In questo momento, per le strade del Venezuela, sta succedendo una tragedia. Non è solo il fatto che ci siano manifestazioni e la polizia antisommossa spari lacrimogeni e muoia qualcuno; non è solo questo, che purtroppo accade ogni momento nel mondo, ovunque. Il fatto è che ci sono gruppi armati finanziati dallo Stato che sparano e uccidono. E c’è la censura totale dell’informazione. Dovrebbe bastare questo, sapere che nel Táchira hanno chiuso internet e gli aerei da guerra sorvolano le città, che hanno chiuso le tv che davano queste notizie; dovrebbe bastare sapere che stanno attaccando i giornalisti, che sono morti  studenti, perché l’intellettuale di sinistra alzi finalmente gli occhi dall’ennesima copia de “Las Venas Abiertas de America Latina” e si guardi attorno, scopra che siamo nel ventunesimo secolo, che il muro di Berlino è caduto, che i ragazzi della Sierra Maestra sono invecchiati e adesso non lasciano i propri nipoti governare, né aprire un nuovo giornale, né uscire dal proprio paese, né fondare partiti politici, né gridare “Abbasso il governo!”. Che, se in Venezuela mancano pane, medicine e latte, non è perché Obama sta cospirando notte e giorno contro di noi. Che siamo perfettamente capaci di affondare economicamente un paese senza l’aiuto di nessuna multinazionale imperialista. La gente qui pensa che i governi dell’America Latina non dicano nulla delle atrocità che accadono in questo momento in Venezuela perché hanno i loro interessi economici. Io penso di no. Penso che sia per lo stesso motivo per cui fecero quella fotografia: perché vivono nel secolo scorso.

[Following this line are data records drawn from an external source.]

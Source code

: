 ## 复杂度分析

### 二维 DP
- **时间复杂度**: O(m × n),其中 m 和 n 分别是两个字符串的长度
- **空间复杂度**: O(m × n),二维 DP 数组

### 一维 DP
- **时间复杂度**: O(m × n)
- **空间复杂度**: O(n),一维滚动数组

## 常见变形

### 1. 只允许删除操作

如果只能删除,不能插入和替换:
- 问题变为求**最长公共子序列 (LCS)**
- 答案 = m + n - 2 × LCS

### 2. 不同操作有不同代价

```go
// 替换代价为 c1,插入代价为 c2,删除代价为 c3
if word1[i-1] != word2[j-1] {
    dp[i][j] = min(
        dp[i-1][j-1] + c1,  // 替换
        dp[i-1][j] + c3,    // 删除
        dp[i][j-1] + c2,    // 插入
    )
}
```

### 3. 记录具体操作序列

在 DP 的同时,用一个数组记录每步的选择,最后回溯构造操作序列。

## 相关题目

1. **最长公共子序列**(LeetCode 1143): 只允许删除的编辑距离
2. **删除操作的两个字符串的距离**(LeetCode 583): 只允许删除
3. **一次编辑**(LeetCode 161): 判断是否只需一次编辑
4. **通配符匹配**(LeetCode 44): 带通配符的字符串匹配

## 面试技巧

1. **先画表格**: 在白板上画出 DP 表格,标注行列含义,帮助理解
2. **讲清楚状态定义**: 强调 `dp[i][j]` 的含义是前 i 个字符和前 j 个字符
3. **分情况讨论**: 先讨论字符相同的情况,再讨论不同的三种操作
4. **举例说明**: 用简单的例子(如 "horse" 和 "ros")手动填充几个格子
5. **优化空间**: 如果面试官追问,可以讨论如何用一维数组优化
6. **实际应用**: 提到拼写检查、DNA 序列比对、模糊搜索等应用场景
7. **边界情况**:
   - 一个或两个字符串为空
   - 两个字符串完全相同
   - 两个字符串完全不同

Sì. Maduro dice che sono una fascista violenta di estrema destra, che questa è una cospirazione internazionale per far cadere il suo governo. Che lo dica. Io domani tornerò a uscire coi ragazzi, a esigere al governo che disarmi i “collettivi”, a dire che le strade sono nostre, a ricordare la studentessa che è morta con una pallottola nella nuca, a dar coraggio all’altra che ha perso un occhio. E uscirò con lo stesso esatto orgoglio, innocenza ed allegria con il quale escono tutto gli studenti dell’America Latina a gridare viva la U, viva l’università, e muoia la Bo: la bota, lo stivale militare. E no, non spiegherò ai sinistroidi nostalgici quello che sta succedendo, né farò vedere loro i video, giurando che sono veri, ne mi siederò a discutere con loro di cose così elementari come il diritto alla libertà di espressione perché sono, siamo stufi. È sotto gli occhi di tutti, guardate, guardateci. Sono sicura che ci saranno (ci sono) molti che comprendono, e che questi non ci lasceranno da soli.